Chomsky: Myth and Reality
Posted on November 6th, 2008 at 10:39 pm by Steve

Noam Chomsky in graffiti

Radical Priorities, Pages 119-120:

In attempting to assess a new Administration in the United States, it is important to bear in mind the extraordinarily narrow spectrum of political discourse and the limited base of political power, a fact that distinguishes the United States from many other industrial democracies. The United States is unique in that there is no organized force committed to even mild and reformist varieties of socialism. The two political parties, which some refer to, not inaccurately, as the two factions of the single ‘Property Party,’ are united in their commitment to capitalist ideology and institutions. For most of the period since the Second World War, they have adhered to a ‘bipartisan foreign policy,’ which is to say, a one-party state as far as foreign affairs are concerned. The parties differ on occasion with regard to the role of the State, the Democrats generally tending to favor slight increases in state intervention in social and economic affairs, the Republicans tending to favor greater emphasis on private corporate power. Thus, under a Democratic Administration, there are likely to be some moves toward ‘welfare state’ policies along with a more aggressive foreign policy, as the State pursues a more interventionist program at home and abroad. But these distinctions between ‘liberals’ and ‘conservatives’ are only marginal in their significance and are at most slight tendencies rather than serious alternatives.
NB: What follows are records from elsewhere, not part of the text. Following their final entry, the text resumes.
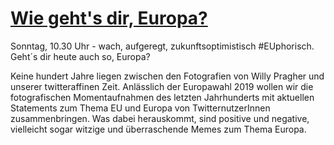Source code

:# [Wie geht's dir, Europa?](https://gerdesque.github.io/wiegehtsdireuropa/)

Sonntag, 10.30 Uhr - wach, aufgeregt, zukunftsoptimistisch #EUphorisch. Geht´s dir heute auch so, Europa?

Keine hundert Jahre liegen zwischen den Fotografien von Willy Pragher und unserer twitteraffinen Zeit. Anlässlich der Europawahl 2019 wollen wir die fotografischen Momentaufnahmen des letzten Jahrhunderts mit aktuellen Statements zum Thema EU und Europa von TwitternutzerInnen zusammenbringen.
Was dabei herauskommt, sind positive und negative, vielleicht sogar witzige und überraschende Memes zum Thema Europa.
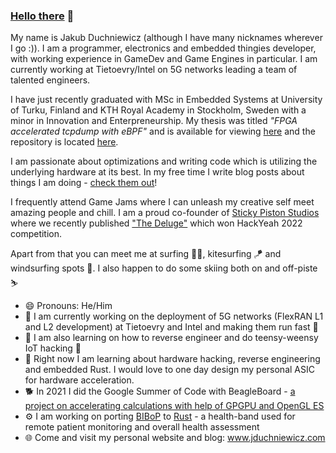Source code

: ### [Hello there](https://www.youtube.com/watch?v=rEq1Z0bjdwc) 👋

My name is Jakub Duchniewicz (although I have many nicknames wherever I go :)). I am a programmer, electronics and embedded thingies developer, with working experience in GameDev and Game Engines in particular. I am currently working at Tietoevry/Intel on 5G networks leading a team of talented engineers. 

I have just recently graduated with MSc in Embedded Systems at University of Turku, Finland and KTH Royal Academy in Stockholm, Sweden with a minor in Innovation and Enterpreneurship. My thesis was titled *"FPGA accelerated tcpdump with eBPF"* and is available for viewing [here](https://jduchniewicz.com/FPGA-capture.pdf) and the repository is located [here](https://github.com/JDuchniewicz/de0-nano-soc-starter).

I am passionate about optimizations and writing code which is utilizing the underlying hardware at its best. In my free time I write blog posts about things I am doing - [check them out](https://jduchniewicz.com/posts/)!

I frequently attend Game Jams where I can unleash my creative self meet amazing people and chill. I am a proud co-founder of [Sticky Piston Studios](https://github.com/Sticky-Piston-Studios) where we recently published ["The Deluge"](https://hist0r.itch.io/the-deluge) which won HackYeah 2022 competition. 

Apart from that you can meet me at surfing 🏄‍♂️, kitesurfing 🪁 and windsurfing spots 🤙. I also happen to do some skiing both on and off-piste ⛷️

- 😄 Pronouns: He/Him
- 🏢 I am currently working on the deployment of 5G networks (FlexRAN L1 and L2 development) at Tietoevry and Intel and making them run fast 🏃
- 📖 I am also learning on how to reverse engineer and do teensy-weensy IoT hacking 🤖 
- 🌱 Right now I am learning about hardware hacking, reverse engineering and embedded Rust. I would love to one day design my personal ASIC for hardware acceleration.
- 🐕 In 2021 I did the Google Summer of Code with BeagleBoard - [a project on accelerating calculations with help of GPGPU and OpenGL ES](https://jduchniewicz.github.io/gsoc2021-blog/)
- ⚙️ I am working on porting [BIBoP](https://github.com/JDuchniewicz/BIBoP) to [Rust](https://github.com/JDuchniewicz/RustBIBoP) - a health-band used for remote patient monitoring and overall health assessment
- 🌐 Come and visit my personal website and blog: www.jduchniewicz.com
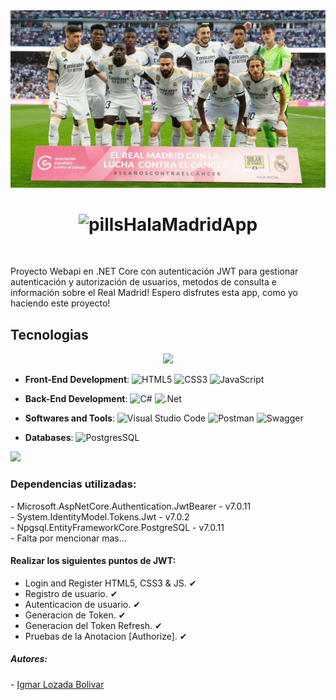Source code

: <!-- Encabezado -->
<img src="./assets/background.jpeg" alt="Imagen Farmacia" width="auto" height="auto">
<h1 align="center"><img width="26" height="26" src="https://img.icons8.com/doodle/36/pills.png" alt="pills"/><b>HalaMadridApp</b></h1>
<br>
<!-- Descripcion -->
<p>Proyecto Webapi en .NET Core con autenticación JWT para gestionar autenticación y autorización de usuarios, metodos de consulta e información sobre el Real Madrid! Espero disfrutes esta app, como yo haciendo este proyecto!</p>

<!-- Seccion 1 -->
<h2>Tecnologias</h2>
<p align="center">
<img src="https://user-images.githubusercontent.com/73097560/115834477-dbab4500-a447-11eb-908a-139a6edaec5c.gif"><br>

- **Front-End Development**:
  ![HTML5](https://img.shields.io/badge/HTML5%20-%23E34F26.svg?style=flat&logo=html5&logoColor=white) ![CSS3](https://img.shields.io/badge/CSS%20-%231572B6.svg?style=flat&logo=css3&logoColor=white) ![JavaScript](https://img.shields.io/badge/JavaScript%20-%23F7DF1E.svg?style=flat&logo=javascript&logoColor=black)

- **Back-End Development**: 
  ![C#](https://img.shields.io/badge/c%23-%23239120.svg?style=flat&logo=c-sharp&logoColor=white) ![.Net](https://img.shields.io/badge/.NET-5C2D91?style=flat&logo=.net&logoColor=white)   

- **Softwares and Tools**: 
  ![Visual Studio Code](https://img.shields.io/badge/Visual%20Studio%20Code-0078d7.svg?style=flat&logo=visual-studio-code&logoColor=white) ![Postman](https://img.shields.io/badge/Postman-FF6C37?style=flat&logo=postman&logoColor=white) ![Swagger](https://img.shields.io/badge/-Swagger-%23Clojure?style=flat&logo=swagger&logoColor=white)

- **Databases**:
  ![PostgresSQL](https://img.shields.io/badge/postgres-%23316192.svg?style=flat&logo=postgresql&logoColor=white)
  
</p>
<img src="https://user-images.githubusercontent.com/73097560/115834477-dbab4500-a447-11eb-908a-139a6edaec5c.gif"><br>

<!-- Seccion 2 -->
<h3>Dependencias utilizadas:</h3>
- Microsoft.AspNetCore.Authentication.JwtBearer - v7.0.11<br>
- System.IdentityModel.Tokens.Jwt - v7.0.2<br>
- Npgsql.EntityFrameworkCore.PostgreSQL - v7.0.11<br>
- Falta por mencionar mas...

<!-- Seccion 3 -->
<h4>Realizar los siguientes puntos de JWT:</h4>

- Login and Register HTML5, CSS3 & JS. ✔
- Registro de usuario. ✔
- Autenticacion de usuario. ✔
- Generacion de Token. ✔
- Generacion del Token Refresh. ✔
- Pruebas de la Anotacion [Authorize]. ✔

<!-- Footer -->
<h5>Autores:</h5>
- <a href="https://github.com/IgmarLozadaBolivar">Igmar Lozada Bolivar</a><br>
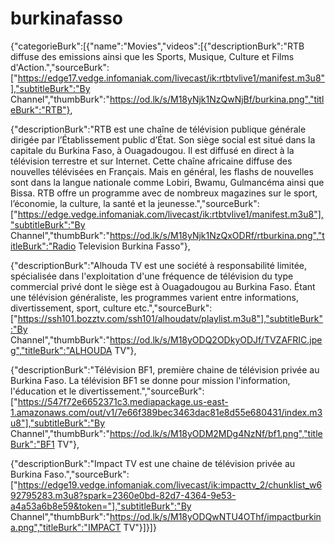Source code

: # burkinafasso
{"categorieBurk":[{"name":"Movies","videos":[{"descriptionBurk":"RTB diffuse des emissions ainsi que les Sports, Musique, Culture et Films d'Action.","sourceBurk":["https://edge17.vedge.infomaniak.com/livecast/ik:rtbtvlive1/manifest.m3u8"],"subtitleBurk":"By Channel","thumbBurk":"https://od.lk/s/M18yNjk1NzQwNjBf/burkina.png","titleBurk":"RTB"},

{"descriptionBurk":"RTB est une chaîne de télévision publique générale dirigée par l’Établissement public d’État. Son siège social est situé dans la capitale du Burkina Faso, à Ouagadougou. Il est diffusé en direct à la télévision terrestre et sur Internet. Cette chaîne africaine diffuse des nouvelles télévisées en Français. Mais en général, les flashs de nouvelles sont dans la langue nationale comme Lobiri, Bwamu, Gulmancéma ainsi que Bissa. RTB offre un programme avec de nombreux magazines sur le sport, l’économie, la culture, la santé et la jeunesse.","sourceBurk":["https://edge.vedge.infomaniak.com/livecast/ik:rtbtvlive1/manifest.m3u8"],"subtitleBurk":"By Channel","thumbBurk":"https://od.lk/s/M18yNjk1NzQxODRf/rtburkina.png","titleBurk":"Radio Television Burkina Fasso"},

{"descriptionBurk":"Alhouda TV est une société à responsabilité limitée, spécialisée dans l'exploitation d'une fréquence de télévision du type commercial privé dont le siège est à Ouagadougou au Burkina Faso. Étant une télévision généraliste, les programmes varient entre informations, divertissement, sport, culture etc.","sourceBurk":["https://ssh101.bozztv.com/ssh101/alhoudatv/playlist.m3u8"],"subtitleBurk":"By Channel","thumbBurk":"https://od.lk/s/M18yODQ2ODkyODJf/TVZAFRIC.jpeg","titleBurk":"ALHOUDA TV"},

{"descriptionBurk":"Télévision BF1, première chaine de télévision privée au Burkina Faso. La télévision BF1 se donne pour mission l'information, l'éducation et le divertissement.","sourceBurk":["https://547f72e6652371c3.mediapackage.us-east-1.amazonaws.com/out/v1/7e66f389bec3463dac81e8d55e680431/index.m3u8"],"subtitleBurk":"By Channel","thumbBurk":"https://od.lk/s/M18yODM2MDg4NzNf/bf1.png","titleBurk":"BF1 TV"},

{"descriptionBurk":"Impact TV est une chaine de télévision privée au Burkina Faso.","sourceBurk":["https://edge19.vedge.infomaniak.com/livecast/ik:impacttv_2/chunklist_w692795283.m3u8?spark=2360e0bd-82d7-4364-9e53-a4a53a6b8e59&token="],"subtitleBurk":"By Channel","thumbBurk":"https://od.lk/s/M18yODQwNTU4OThf/impactburkina.png","titleBurk":"IMPACT TV"}]}]}

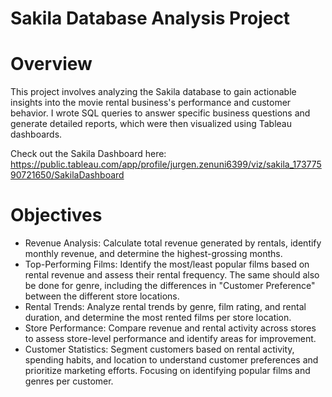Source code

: # Sakila Database Analysis Project

# Overview 

This project involves analyzing the Sakila database to gain actionable insights into the movie rental business's performance and customer behavior. I wrote SQL queries to answer specific business questions and generate detailed reports, which were then visualized using Tableau dashboards.

Check out the Sakila Dashboard here: https://public.tableau.com/app/profile/jurgen.zenuni6399/viz/sakila_17377590721650/SakilaDashboard

# Objectives

- Revenue Analysis: Calculate total revenue generated by rentals, identify monthly revenue, and determine the highest-grossing months.
- Top-Performing Films: Identify the most/least popular films based on rental revenue and assess their rental frequency. The same should also be done for genre, including the differences in "Customer Preference" between the different store locations.
- Rental Trends: Analyze rental trends by genre, film rating, and rental duration, and determine the most rented films per store location.
- Store Performance: Compare revenue and rental activity across stores to assess store-level performance and identify areas for improvement.
- Customer Statistics: Segment customers based on rental activity, spending habits, and location to understand customer preferences and prioritize marketing efforts. Focusing on identifying popular films and genres per customer.

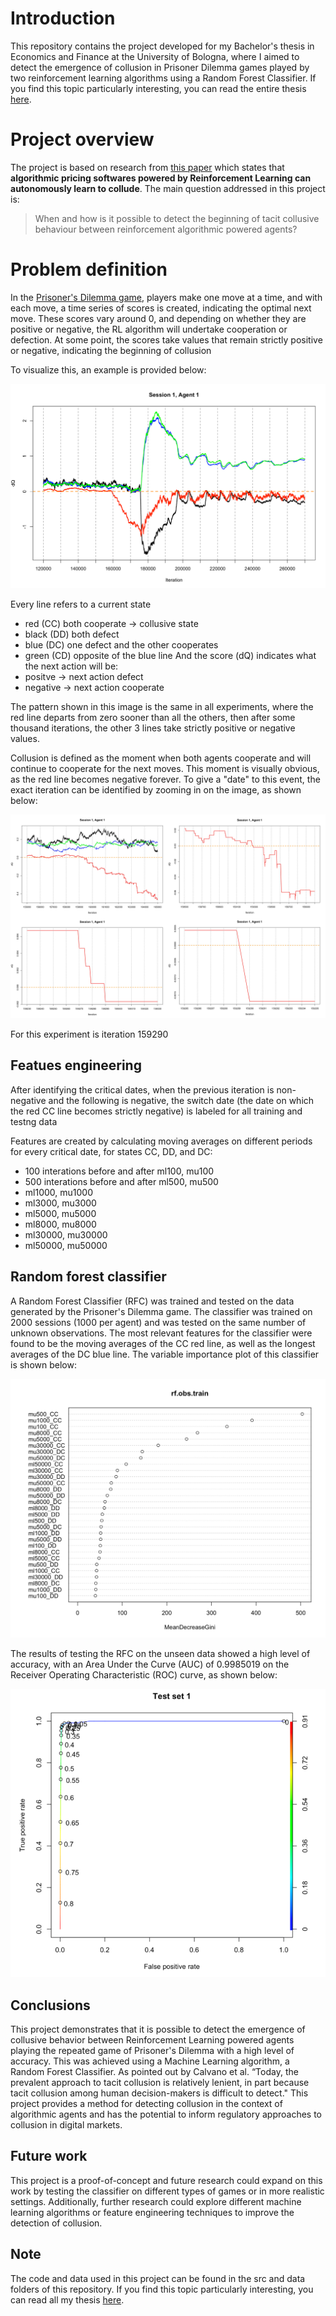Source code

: # Introduction
This repository contains the project developed for my Bachelor's thesis in Economics and Finance at the University of Bologna, where I aimed to detect the emergence of collusion in Prisoner Dilemma games played by two reinforcement learning algorithms using a Random Forest Classifier. If you find this topic particularly interesting, you can read the entire thesis [here](https://drive.google.com/drive/folders/1YdH2UBitbpYkWG83-rfi_8CWcSFTyeVC?usp=share_link). 


# Project overview
The project is based on research from [this paper](https://www.aeaweb.org/articles?id=10.1257/aer.20190623) which states that **algorithmic pricing softwares powered by Reinforcement Learning can autonomously learn to collude**. The main question addressed in this project is:
> When and how is it possible to detect the beginning of tacit collusive behaviour between reinforcement algorithmic powered agents?

# Problem definition
In the [Prisoner's Dilemma game](https://www.investopedia.com/terms/p/prisoners-dilemma.asp#:~:text=Understanding%20the%20Prisoner's%20Dilemma&text=The%20prisoner's%20dilemma%20presents%20a,parties%20choose%20to%20co%2Doperate), players make one move at a time, and with each move, a time series of scores is created, indicating the optimal next move. These scores vary around 0, and depending on whether they are positive or negative, the RL algorithm will undertake cooperation or defection. At some point, the scores take values that remain strictly positive or negative, indicating the beginning of collusion

To visualize this, an example is provided below:

![alt text](https://github.com/manuelrech/Collusion/blob/main/images/zoom0.png)

Every line refers to a current state 
- red (CC) both cooperate -> collusive state
- black (DD) both defect 
- blue (DC) one defect and the other cooperates
- green (CD) opposite of the blue line
And the score (dQ) indicates what the next action will be:
- positve -> next action defect
- negative -> next action cooperate

The pattern shown in this image is the same in all experiments, where the red line departs from zero sooner than all the others, then after some thousand iterations, the other 3 lines take strictly positive or negative values.

Collusion is defined as the moment when both agents cooperate and will continue to cooperate for the next moves. This moment is visually obvious, as the red line becomes negative forever. To give a "date" to this event, the exact iteration can be identified by zooming in on the image, as shown below:

![alt text](https://github.com/manuelrech/Collusion/blob/main/images/zooming_process.jpeg)

For this experiment is iteration 159290

## Featues engineering
After identifying the critical dates, when the previous iteration is non-negative and the following is negative, the switch date (the date on which the red CC line becomes strictly negative) is labeled for all training and testng data

Features are created by calculating moving averages on different periods for every critical date, for states CC, DD, and DC:
- 100 interations before and after ml100, mu100
- 500 interations before and after ml500, mu500
- ml1000, mu1000
- ml3000, mu3000
- ml5000, mu5000
- ml8000, mu8000
- ml30000, mu30000
- ml50000, mu50000

## Random forest classifier
A Random Forest Classifier (RFC) was trained and tested on the data generated by the Prisoner's Dilemma game. The classifier was trained on 2000 sessions (1000 per agent) and was tested on the same number of unknown observations. The most relevant features for the classifier were found to be the moving averages of the CC red line, as well as the longest averages of the DC blue line. The variable importance plot of this classifier is shown below:

![alt text](https://github.com/manuelrech/Collusion/blob/main/images/var_imp_plot.png)

The results of testing the RFC on the unseen data showed a high level of accuracy, with an Area Under the Curve (AUC) of 0.9985019 on the Receiver Operating Characteristic (ROC) curve, as shown below:

![alt text](https://github.com/manuelrech/Collusion/blob/main/images/roc_test1.png)

## Conclusions
This project demonstrates that it is possible to detect the emergence of collusive behavior between Reinforcement Learning powered agents playing the repeated game of Prisoner's Dilemma with a high level of accuracy. This was achieved using a Machine Learning algorithm, a Random Forest Classifier. As pointed out by Calvano et al. “Today, the prevalent approach to tacit collusion is relatively lenient, in part because tacit collusion among human decision-makers is difficult to detect." This project provides a method for detecting collusion in the context of algorithmic agents and has the potential to inform regulatory approaches to collusion in digital markets.

## Future work
This project is a proof-of-concept and future research could expand on this work by testing the classifier on different types of games or in more realistic settings. Additionally, further research could explore different machine learning algorithms or feature engineering techniques to improve the detection of collusion.

## Note
The code and data used in this project can be found in the src and data folders of this repository. If you find this topic particularly interesting, you can read all my thesis [here](https://drive.google.com/drive/folders/1YdH2UBitbpYkWG83-rfi_8CWcSFTyeVC?usp=share_link). 




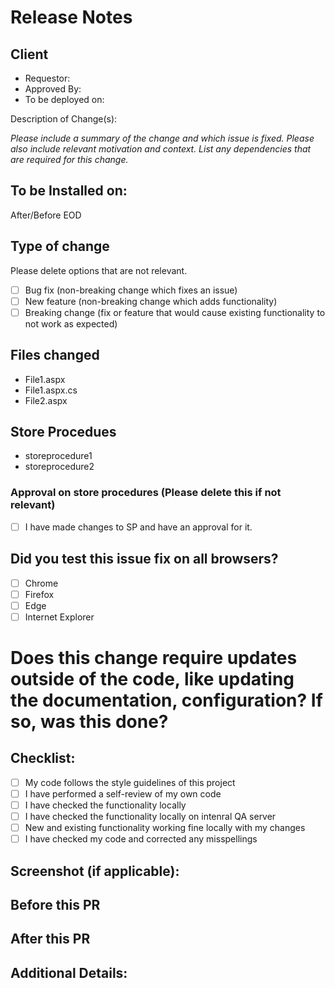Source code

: # Release Notes

## Client

- Requestor: 
- Approved By: 
- To be deployed on: 

Description of Change(s):  

_Please include a summary of the change and which issue is fixed. Please also include relevant motivation and context. List any dependencies that are required for this change._

## To be Installed on:  

After/Before EOD

## Type of change

Please delete options that are not relevant.

- [ ] Bug fix (non-breaking change which fixes an issue)
- [ ] New feature (non-breaking change which adds functionality)
- [ ] Breaking change (fix or feature that would cause existing functionality to not work as expected)

## Files changed

- File1.aspx
- File1.aspx.cs
- File2.aspx

## Store Procedues

- storeprocedure1
- storeprocedure2

### Approval on store procedures (Please delete this if not relevant)

- [ ] I have made changes to SP and have an approval for it. 

## Did you test this issue fix on all browsers?

- [ ] Chrome
- [ ] Firefox
- [ ] Edge
- [ ] Internet Explorer

# Does this change require updates outside of the code, like updating the documentation, configuration? If so, was this done?

## Checklist:

- [ ] My code follows the style guidelines of this project
- [ ] I have performed a self-review of my own code
- [ ] I have checked the functionality locally
- [ ] I have checked the functionality locally on intenral QA server
- [ ] New and existing functionality working fine locally with my changes
- [ ] I have checked my code and corrected any misspellings

## Screenshot (if applicable): 
## Before this PR

## After this PR

## Additional Details:
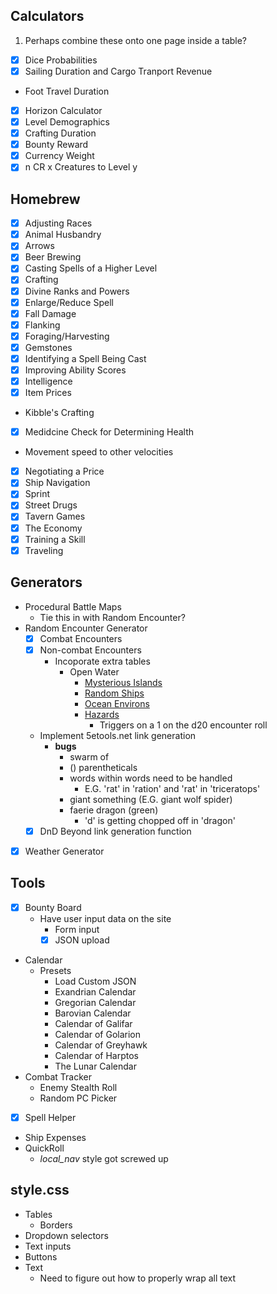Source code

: ## Calculators
1. Perhaps combine these onto one page inside a table?
* [x] Dice Probabilities
* [x] Sailing Duration and Cargo Tranport Revenue
* Foot Travel Duration
* [x] Horizon Calculator
* [x] Level Demographics
* [x] Crafting Duration
* [x] Bounty Reward
* [x] Currency Weight
* [x] n CR x Creatures to Level y

## Homebrew
* [x] Adjusting Races
* [x] Animal Husbandry
* [x] Arrows
* [x] Beer Brewing
* [x] Casting Spells of a Higher Level
* [x] Crafting
* [x] Divine Ranks and Powers
* [x] Enlarge/Reduce Spell
* [x] Fall Damage
* [x] Flanking
* [x] Foraging/Harvesting
* [x] Gemstones
* [x] Identifying a Spell Being Cast
* [x] Improving Ability Scores
* [x] Intelligence
* [x] Item Prices
* Kibble's Crafting
* [x] Medidcine Check for Determining Health
* Movement speed to other velocities
* [x] Negotiating a Price
* [x] Ship Navigation
* [x] Sprint
* [x] Street Drugs
* [x] Tavern Games
* [x] The Economy
* [x] Training a Skill
* [x] Traveling

## Generators
* Procedural Battle Maps
    * Tie this in with Random Encounter?
* Random Encounter Generator
    * [x] Combat Encounters
    * [x] Non-combat Encounters
       * Incoporate extra tables
         * Open Water
            * [Mysterious Islands](https://5e.tools/variantrules.html#mysterious%20islands_gos)
            * [Random Ships](https://5e.tools/variantrules.html#random%20ships_gos)
            * [Ocean Environs](https://5e.tools/variantrules.html#ocean%20environs_gos)
            * [Hazards](https://5e.tools/variantrules.html#travel%20at%20sea_gos)
               * Triggers on a 1 on the d20 encounter roll 
    * Implement 5etools.net link generation
        * **bugs**
            * swarm of
            * () parentheticals
            * words within words need to be handled
                * E.G. 'rat' in 'ration' and 'rat' in 'triceratops'
            * giant something (E.G. giant wolf spider)
            * faerie dragon (green)
                * 'd' is getting chopped off in 'dragon'
    * [x] DnD Beyond link generation function
* [x] Weather Generator

## Tools
* [x] Bounty Board
    * Have user input data on the site
        * Form input
        * [x] JSON upload
* Calendar
    * Presets
        * Load Custom JSON
        * Exandrian Calendar
        * Gregorian Calendar
        * Barovian Calendar
        * Calendar of Galifar
        * Calendar of Golarion
        * Calendar of Greyhawk
        * Calendar of Harptos
        * The Lunar Calendar
* Combat Tracker
    * Enemy Stealth Roll
    * Random PC Picker
* [x] Spell Helper
* Ship Expenses
* QuickRoll
    * *local_nav* style got screwed up

## style.css
* Tables
    * Borders
* Dropdown selectors
* Text inputs
* Buttons
* Text
    * Need to figure out how to properly wrap all text
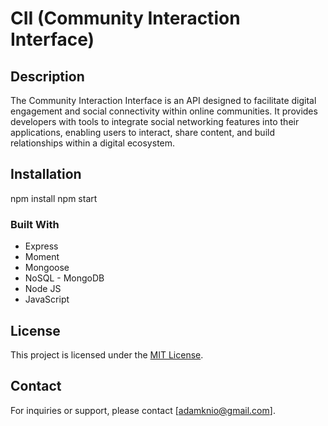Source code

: # CII (Community Interaction Interface)

## Description
The Community Interaction Interface is an API designed to facilitate digital engagement and social connectivity within online communities. It provides developers with tools to integrate social networking features into their applications, enabling users to interact, share content, and build relationships within a digital ecosystem.

## Installation
npm install 
npm start

### Built With 

 * Express
 * Moment
 * Mongoose
 * NoSQL - MongoDB
 * Node JS
 * JavaScript
 

## License
This project is licensed under the [MIT License](LICENSE).

## Contact
For inquiries or support, please contact [adamknio@gmail.com].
The domestic sources of power remain basically unchanged, whatever the electoral outcome. The major decision-making positions in the executive branch of the government, which increasingly dominates domestic and foreign policy, remain overwhelmingly in the hands of representatives of major corporations and the few law firms that cater primarily to corporate interests – thus representing generalized interests of corporate capitalism as distinct from parochial interests of one or another sector of the private economy. It is hardly surprising, then, that the basic function of the State remains the regulation of domestic and international affairs in the interest of the masters of the private economy, a fact studiously ignored in the press and academic scholarship, but apparent on investigation of the actual design and execution of policy over many years.

In fact, if some Administration were to depart in a significant way from the interests of highly concentrated private corporate power, its behavior would quickly be modified by a variety of simple techniques. Basic decisions concerning the health and functioning of the economy – hence social life in general – remain in the private sector. Decisions made in this realm set the conditions and define the framework within which the political process unfolds. By modifying the economic factors under their control, business interests can sharply constrain actions within the political sphere. But the issue rarely arises, since, as noted, the government, including those who manage the state sector of the economy, remains basically in the hands of private capital in any event.

Extra-governmental sources of ideas and programs are also, naturally, dominated by those who control the basic institutions of production, finance, and commerce.

He wrote those words in an article examining the prospects of an incoming Democratic Administration… in 1977.